Supplied material:
####################

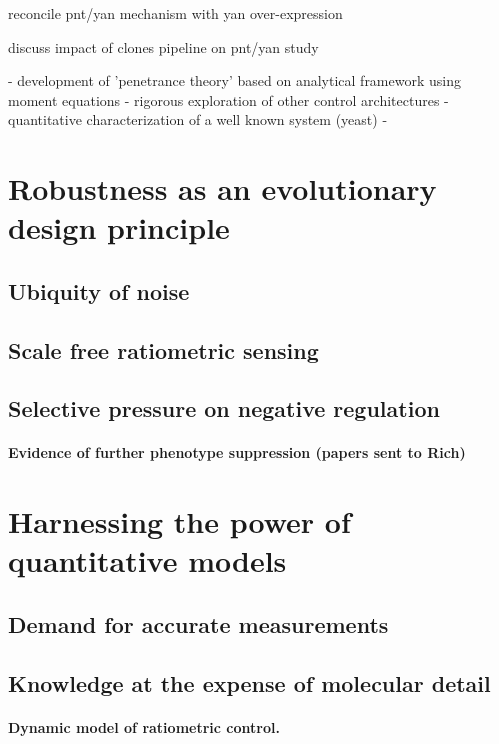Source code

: 
reconcile pnt/yan mechanism with yan over-expression

discuss impact of clones pipeline on pnt/yan study


- development of 'penetrance theory' based on analytical framework using moment equations
- rigorous exploration of other control architectures
- quantitative characterization of a well known system (yeast)
-


\section{Robustness as an evolutionary design principle}

	\subsection{Ubiquity of noise}	
	
	\subsection{Scale free ratiometric sensing}
	
	\subsection{Selective pressure on negative regulation}
	
		\paragraph{Evidence of further phenotype suppression (papers sent to Rich)}

\section{Harnessing the power of quantitative models}

	\subsection{Demand for accurate measurements}
	
	\subsection{Knowledge at the expense of molecular detail}
		\paragraph{Dynamic model of ratiometric control.}		
		

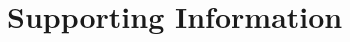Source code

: \documentclass[10pt,letterpaper]{article}
\newcommand{\cursedforest}{\textsc{CursedForest}\xspace}
\newcommand{\mtry}{\texttt{mtry}\xspace}
\begin{document}
%
%
%
%
%
%
%
%


\clearpage
\section{Supporting Information}

\end{document}
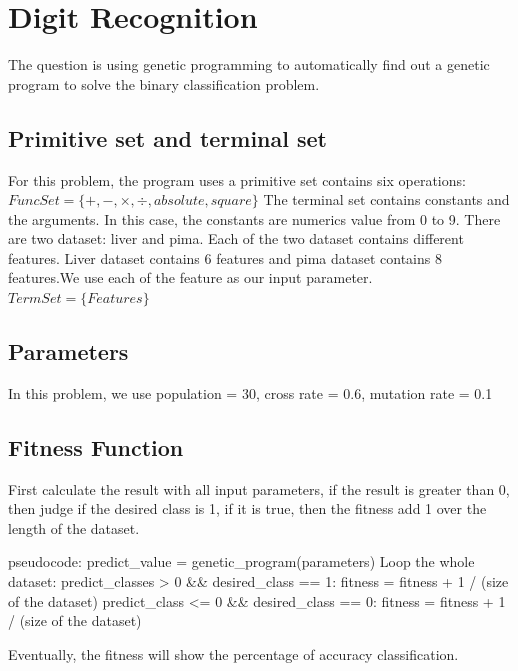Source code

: \documentclass[11pt, a4paper, oneside, openright]{article}
\begin{document}
\section{Digit Recognition}
The  question is using genetic programming to automatically find out a genetic program to solve the binary classification problem.
\subsection{Primitive set and terminal set}
For this problem, the program uses a primitive set contains six operations:
\newline \hspace*{5cm} $FuncSet = \{+, -, \times, \div, absolute, square\}$
\newline The terminal set contains constants and the arguments. In this case, the constants are numerics value from 0 to 9. 
There are two dataset: liver and pima. Each of the two dataset contains different features. Liver dataset contains 6 features and pima dataset contains 8 features.We use each of the feature as our input parameter.
\newline \hspace*{5cm} $TermSet = \{Features\}$
\subsection{Parameters}
In this problem, we use population = 30, cross rate = 0.6, mutation rate = 0.1
\subsection{Fitness Function}
First calculate the result with all input parameters, if the result is greater than 0, then judge  if the desired class is 1, if it is true, then the fitness add 1 over the length of the dataset.
\begin{program}
\mbox{pseudocode:}
\hspace *{3cm} predict\_value = genetic\_program(parameters)
\hspace *{3cm}		Loop \hspace *{2mm}the \hspace *{2mm}whole \hspace *{2mm}dataset:
\hspace *{3cm}			\IF predict\_classes > 0 \hspace *{2mm} \&\& \hspace *{2mm}desired\_class == 1:
\hspace *{3cm}				fitness = fitness + 1 / (size\hspace *{2mm} of \hspace *{2mm}the\hspace *{2mm} dataset)
					\ELSE \IF predict\_class <= 0 \hspace *{2mm}\&\&\hspace *{2mm} desired\_class == 0:
\hspace *{3cm}				fitness = fitness + 1 / (size \hspace *{2mm}of \hspace *{2mm}the \hspace *{2mm}dataset)			
 \\%
\end{program}
Eventually, the fitness will show the percentage of accuracy classification.
\end{document}
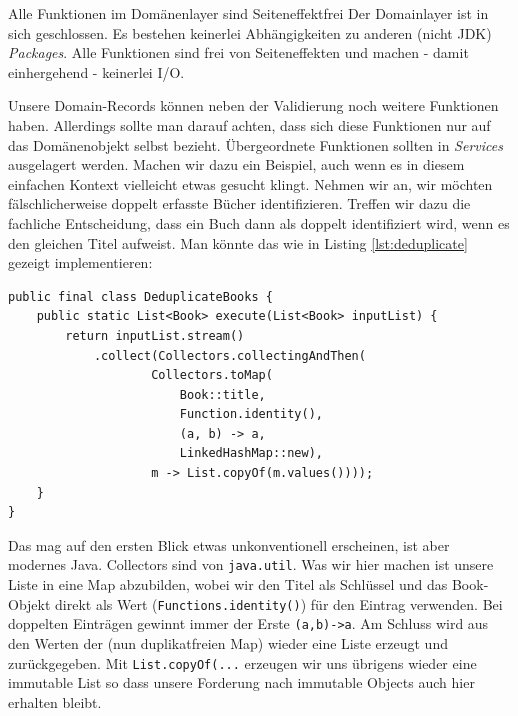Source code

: \begin{rulebox}[label=rule:pureDomain]
    {Alle Funktionen im Domänenlayer sind Seiteneffektfrei}
Der Domainlayer ist in sich geschlossen. Es bestehen keinerlei Abhängigkeiten
zu anderen (nicht JDK) \textit{Packages}. Alle Funktionen sind frei von
Seiteneffekten und machen - damit einhergehend - keinerlei I/O.
\end{rulebox}

Unsere Domain-Records können neben der Validierung noch weitere Funktionen
haben. Allerdings sollte man darauf achten, dass sich diese Funktionen
nur auf das Domänenobjekt selbst bezieht. Übergeordnete Funktionen sollten
in \textit{Services} ausgelagert werden. Machen wir dazu ein Beispiel, auch
wenn es in diesem einfachen Kontext vielleicht etwas gesucht klingt.
Nehmen wir an, wir möchten fälschlicherweise doppelt erfasste Bücher
identifizieren. Treffen wir dazu die fachliche Entscheidung, dass ein 
Buch dann als doppelt identifiziert wird, wenn es den gleichen Titel
aufweist. Man könnte das wie in Listing \ref{lst:deduplicate} gezeigt 
implementieren:

\begin{listing}[H]
\begin{verbatim}
public final class DeduplicateBooks {
    public static List<Book> execute(List<Book> inputList) {
        return inputList.stream()
            .collect(Collectors.collectingAndThen(
                    Collectors.toMap(
                        Book::title,
                        Function.identity(),
                        (a, b) -> a,        
                        LinkedHashMap::new),
                    m -> List.copyOf(m.values())));
    }
}
\end{verbatim}
\caption{Deduplicate-Service}
\label{lst:deduplicate}
\end{listing}

Das mag auf den ersten Blick etwas unkonventionell erscheinen, ist aber
modernes Java. Collectors sind von \texttt{java.util}. Was wir hier
machen ist unsere Liste in eine Map abzubilden, wobei wir den Titel
als Schlüssel und das Book-Objekt direkt als Wert 
(\texttt{Functions.identity()}) für den Eintrag verwenden. Bei doppelten
Einträgen gewinnt immer der Erste \texttt{(a,b)->a}. Am Schluss wird
aus den Werten der (nun duplikatfreien Map) wieder eine Liste erzeugt
und zurückgegeben. Mit \texttt{List.copyOf(...} erzeugen wir uns
übrigens wieder eine immutable List so dass unsere Forderung nach
immutable Objects auch hier erhalten bleibt.

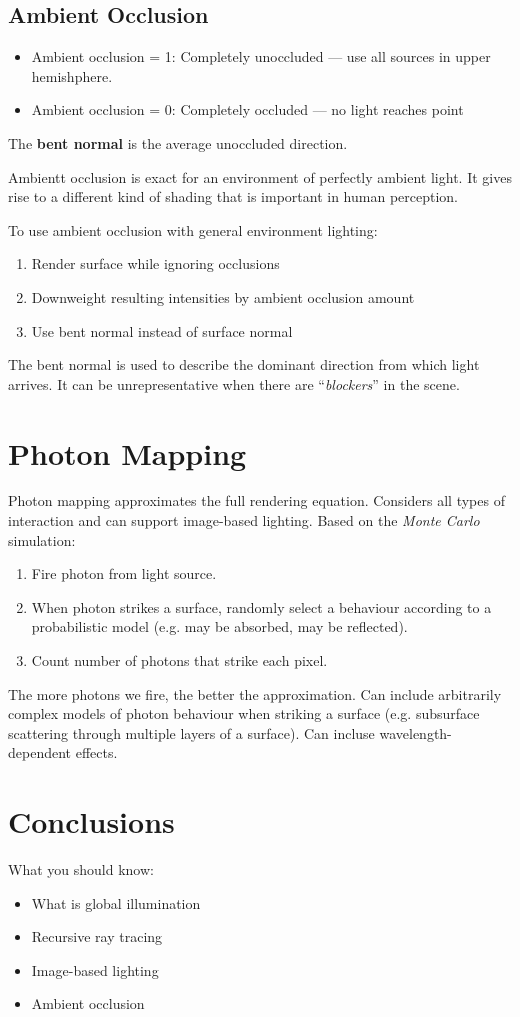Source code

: \documentclass{article}
\begin{document}
\subsection{Ambient Occlusion}
\begin{itemize}
	\item Ambient occlusion = 1: Completely unoccluded --- use all sources in upper hemishphere.
	\item Ambient occlusion = 0: Completely occluded --- no light reaches point
\end{itemize}
The \textbf{bent normal} is the average unoccluded direction.

Ambientt occlusion is exact for an environment of perfectly ambient light.
It gives rise to a different kind of shading that is important in human perception.

To use ambient occlusion with general environment lighting:
\begin{enumerate}
	\item Render surface while ignoring occlusions
	\item Downweight resulting intensities by ambient occlusion amount
	\item Use bent normal instead of surface normal
\end{enumerate}
The bent normal is used to describe the dominant direction from which light arrives.
It can be unrepresentative when there are ``\textit{blockers}'' in the scene.

\section{Photon Mapping}
Photon mapping approximates the full rendering equation.
Considers all types of interaction and can support image-based lighting.
Based on the \textit{Monte Carlo} simulation:
\begin{enumerate}
	\item Fire photon from light source.
	\item When photon strikes a surface, randomly select a behaviour according to a probabilistic model (e.g. may be absorbed, may be reflected).
	\item Count number of photons that strike each pixel.
\end{enumerate}
The more photons we fire, the better the approximation.
Can include arbitrarily complex models of photon behaviour when striking a surface (e.g. subsurface scattering through multiple layers of a surface).
Can incluse wavelength-dependent effects.

\section{Conclusions}
What you should know:
\begin{itemize}
	\item What is global illumination
	\item Recursive ray tracing
	\item Image-based lighting
	\item Ambient occlusion
\end{itemize}
\end{document}
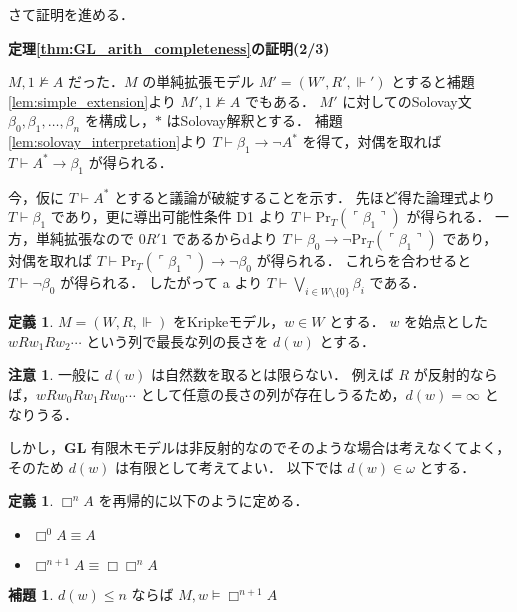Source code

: \documentclass{jsarticle}
\makeatletter
\newcommand*{\Logic}[1]{\mathbf{#1}}
\newcommand*{\LogicGL}{\Logic{GL}}
\newcommand*{\Provable}{\mathrm{Pr}}
\theoremstyle{definition}
\newtheorem{lemma}[theorem]{補題}
\newtheorem{definition}[theorem]{定義}
\newtheorem{remark}[theorem]{注意}
\renewcommand{\proofname}{証明}
\renewenvironment{proof}[1][\proofname]{\par
    \normalfont 
    \topsep6\p@\@plus6\p@\relax
    \trivlist
    \item\relax
    {\bfseries\gtfamily
    #1\@addpunct{.}}\hspace\labelsep\ignorespaces
    }{%
    \endtrivlist
    \@endpefalse
}
\makeatother
\begin{document}
さて証明を進める．

\begin{proof}[定理\ref{thm:GL_arith_completeness}の証明(2/3)]
    $M,1 \nvDash A$ だった．$M$ の単純拡張モデル $M' = (W', R', \Vdash')$ とすると補題\ref{lem:simple_extension}より $M',1 \nvDash A$ でもある．
    $M'$ に対してのSolovay文 $\beta_0, \beta_1, \dots, \beta_n$ を構成し，$*$ はSolovay解釈とする．
    補題\ref{lem:solovay_interpretation}より $T \vdash \beta_1 \to \lnot A^*$ を得て，対偶を取れば $T \vdash A^* \to \beta_1$ が得られる．

    今，仮に $T \vdash A^*$ とすると議論が破綻することを示す．
    先ほど得た論理式より $T \vdash \beta_1$ であり，更に導出可能性条件 D1 より $T \vdash \Provable_T(\ulcorner \beta_1 \urcorner)$ が得られる．
    一方，単純拡張なので $0 R' 1$ であるからdより $T \vdash \beta_0 \to \lnot \Provable_T(\ulcorner \beta_1 \urcorner)$ であり，
    対偶を取れば $T \vdash \Provable_T(\ulcorner \beta_1 \urcorner) \to \lnot \beta_0$ が得られる．
    これらを合わせると $T \vdash \lnot \beta_0$ が得られる．
    したがって a より $T \vdash \bigvee_{i \in W \setminus \{0\}} \beta_i$ である．
\end{proof}

\begin{definition}
    $M = (W, R, \Vdash)$ をKripkeモデル，$w \in W$ とする．
    $w$ を始点とした $w R w_1 R w_2 \cdots$ という列で最長な列の長さを $d(w)$ とする．
\end{definition}

\begin{remark}
    一般に $d(w)$ は自然数を取るとは限らない．
    例えば $R$ が反射的ならば，$w R w_0 R w_1 R w_0 \cdots$ として任意の長さの列が存在しうるため，$d(w) = \infty$ となりうる．

    しかし，$\LogicGL$ 有限木モデルは非反射的なのでそのような場合は考えなくてよく，そのため $d(w)$ は有限として考えてよい．
    以下では $d(w) \in \omega$ とする．
\end{remark}

\begin{definition}
    $\Box^n A$ を再帰的に以下のように定める．
    \begin{itemize}
        \item $\Box^0 A \equiv A$
        \item $\Box^{n+1} A \equiv \Box \Box^n A$
    \end{itemize}
\end{definition}

\begin{lemma}\label{lem:cannot_access}
    $d(w) \leq n$ ならば $M,w \vDash \Box^{n + 1} A$
\end{lemma}
\end{document}
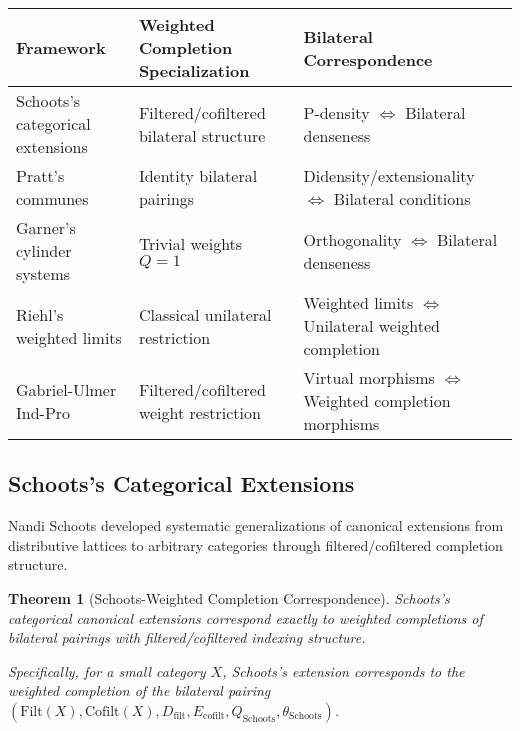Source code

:\documentclass[11pt]{article}
\theoremstyle{plain}
\newtheorem{theorem}{Theorem}[section]
\theoremstyle{definition}
\theoremstyle{remark}
\begin{document}
\begin{center}
\renewcommand{\arraystretch}{1.4}
\begin{longtable}{@{}p{3.5cm}p{3.5cm}p{7cm}@{}}
\toprule
\textbf{Framework} & \textbf{Weighted Completion Specialization} & \textbf{Bilateral Correspondence} \\
\midrule
Schoots's categorical extensions & Filtered/cofiltered bilateral structure & P-density $\Leftrightarrow$ Bilateral denseness \\
\addlinespace
Pratt's communes & Identity bilateral pairings & Didensity/extensionality $\Leftrightarrow$ Bilateral conditions \\
\addlinespace
Garner's cylinder systems & Trivial weights $Q = 1$ & Orthogonality $\Leftrightarrow$ Bilateral denseness \\
\addlinespace
Riehl's weighted limits & Classical unilateral restriction & Weighted limits $\Leftrightarrow$ Unilateral weighted completion \\
\addlinespace
Gabriel-Ulmer Ind-Pro & Filtered/cofiltered weight restriction & Virtual morphisms $\Leftrightarrow$ Weighted completion morphisms \\
\bottomrule
\end{longtable}
\end{center}

\subsection{Schoots's Categorical Extensions}

Nandi Schoots \cite{schoots2015generalising} developed systematic generalizations of canonical extensions from distributive lattices to arbitrary categories through filtered/cofiltered completion structure.

\begin{theorem}[Schoots-Weighted Completion Correspondence]\label{thm:schoots-correspondence}
Schoots's categorical canonical extensions correspond exactly to weighted completions of bilateral pairings with filtered/cofiltered indexing structure.

Specifically, for a small category $X$, Schoots's extension corresponds to the weighted completion of the bilateral pairing $(\text{Filt}(X), \text{Cofilt}(X), D_{\text{filt}}, E_{\text{cofilt}}, Q_{\text{Schoots}}, \theta_{\text{Schoots}})$.
\end{theorem}
\end{document}
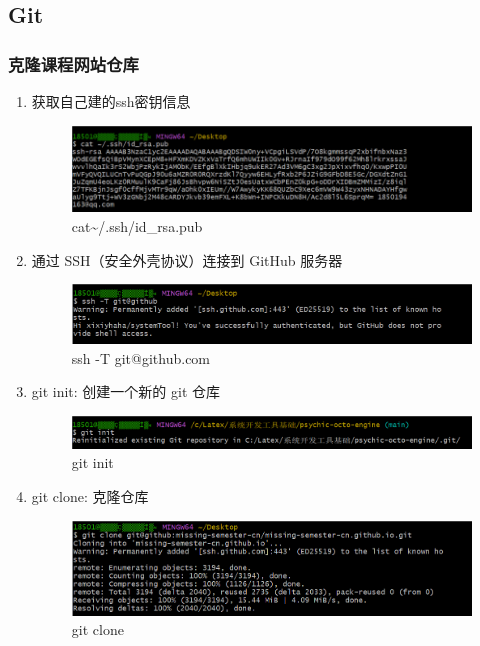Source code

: \documentclass{ctexart}
\begin{document}
\subsection{Git}
\vspace{5pt}\subsubsection{克隆课程网站仓库}
\vspace{5pt}\begin{enumerate}
    \item 获取自己建的ssh密钥信息
\begin{figure}[H]
    \centering
    \includegraphics[width=16cm]{111.png}
    \caption{cat\quad\textasciitilde{}/.ssh/id\_rsa.pub}
    \label{fig:11}
\end{figure}
    \item 通过 SSH（安全外壳协议）连接到 GitHub 服务器
     \begin{figure}[H]
        \centering
        \includegraphics[width=18cm]{3.png}
        \caption{ssh -T git@github.com}
        \label{fig:12}
    \end{figure}
\vspace{-5pt}\item git init: 创建一个新的 git 仓库
    \begin{figure}[H]
    \centering
    \includegraphics[width=18cm]{6480defad74ba047289d64330675609b.png}
    \caption{git init}
    \label{fig:112}
\end{figure}

    \item git clone: 克隆仓库
    \begin{figure}[H]
       \centering
       \includegraphics[width=16cm]{4.png}
       \caption{git clone}
       \label{fig:13}
   \end{figure}


\end{enumerate}
\end{document}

####################

Exercise prompt: Using only the data above, copy out the lines that include the word "xspace".

Task output:
\newcommand{\cursedforest}{\textsc{CursedForest}\xspace}
\newcommand{\mtry}{\texttt{mtry}\xspace}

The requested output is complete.